Of course it’s easier to coast along comfortably with no disruption, but then we aren’t growing and learning. We may still be going somewhere, but only where the ruts may lead us.
Get Out of That Rut
Take a few minutes and think through the last week. Did you do anything out of the ordinary? Did you step out of your comfort zone? Evaluate how often you spend time doing the same things. Is there anything in your life that’s taking too much of your time? What areas of your life need more of your attention?
If you had a real wagon stuck in a real rut, you might need to find a neighbor to help you get out. Even today, it can be helpful to ask others if they’ve noticed you fall into (or stay in) a rut. Ask a trusted friend what they think.
If you think you may be in a rut, here are a few new things to try:
- Make an international dish from scratch.
- Volunteer at your church’s youth program on Sunday mornings or Wednesday nights.
- Join a local sports league.
- Go jogging or cycling.
- Take an online course or a class at a local college (some universities offer community education classes on a wide range of subjects or skills).
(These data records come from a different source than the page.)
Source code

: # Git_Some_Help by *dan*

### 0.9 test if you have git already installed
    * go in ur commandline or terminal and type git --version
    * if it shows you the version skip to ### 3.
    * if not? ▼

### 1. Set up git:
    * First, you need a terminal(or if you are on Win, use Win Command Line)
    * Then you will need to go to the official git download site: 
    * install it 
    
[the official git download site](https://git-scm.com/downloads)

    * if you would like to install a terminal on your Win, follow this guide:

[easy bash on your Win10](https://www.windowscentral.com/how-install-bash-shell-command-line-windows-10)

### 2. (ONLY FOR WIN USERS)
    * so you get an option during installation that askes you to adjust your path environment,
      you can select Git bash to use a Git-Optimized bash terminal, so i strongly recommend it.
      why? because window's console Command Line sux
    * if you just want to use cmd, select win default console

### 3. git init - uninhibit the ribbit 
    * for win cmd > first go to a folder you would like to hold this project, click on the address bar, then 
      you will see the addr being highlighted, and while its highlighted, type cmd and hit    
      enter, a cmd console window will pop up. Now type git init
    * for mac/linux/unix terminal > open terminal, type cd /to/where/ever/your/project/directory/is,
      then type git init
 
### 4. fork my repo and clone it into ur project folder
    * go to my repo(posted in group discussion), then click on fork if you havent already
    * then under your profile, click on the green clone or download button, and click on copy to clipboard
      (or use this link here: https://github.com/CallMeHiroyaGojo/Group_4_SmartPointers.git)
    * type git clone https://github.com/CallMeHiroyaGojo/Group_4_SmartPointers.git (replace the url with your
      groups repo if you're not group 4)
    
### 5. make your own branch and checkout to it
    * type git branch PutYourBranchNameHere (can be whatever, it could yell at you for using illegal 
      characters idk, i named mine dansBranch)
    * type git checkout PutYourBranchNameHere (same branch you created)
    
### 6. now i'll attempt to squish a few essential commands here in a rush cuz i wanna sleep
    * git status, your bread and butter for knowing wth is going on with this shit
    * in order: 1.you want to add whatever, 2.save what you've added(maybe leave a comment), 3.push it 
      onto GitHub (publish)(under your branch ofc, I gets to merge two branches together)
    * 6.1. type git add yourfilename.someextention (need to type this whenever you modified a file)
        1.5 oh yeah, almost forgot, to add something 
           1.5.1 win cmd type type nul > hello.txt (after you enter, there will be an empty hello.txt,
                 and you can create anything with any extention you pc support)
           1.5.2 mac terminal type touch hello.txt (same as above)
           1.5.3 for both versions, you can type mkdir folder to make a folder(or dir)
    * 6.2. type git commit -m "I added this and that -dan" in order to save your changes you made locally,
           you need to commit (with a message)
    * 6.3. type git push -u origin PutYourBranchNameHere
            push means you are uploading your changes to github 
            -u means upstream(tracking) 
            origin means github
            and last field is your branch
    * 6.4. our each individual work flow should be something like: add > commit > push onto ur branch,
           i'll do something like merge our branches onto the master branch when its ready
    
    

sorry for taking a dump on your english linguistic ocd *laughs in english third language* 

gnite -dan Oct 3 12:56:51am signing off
- Find someone at your church or workplace who you don’t know very well. Make a plan to meet for dessert or coffee (or do one of these activities with them).
- Introduce yourself to a neighbor you’ve never met.
- Make a list of activities you have never tried. Pick one and try it.
- Choose one day of the week (or month) and make it a try-something-new day.
Keep your eyes open for new opportunities, and be careful not to dismiss ideas too quickly just because they’re outside of your normal activities.
Be willing to break through your comfort zone. Pick a couple new things to try, and leave those muddy ruts behind.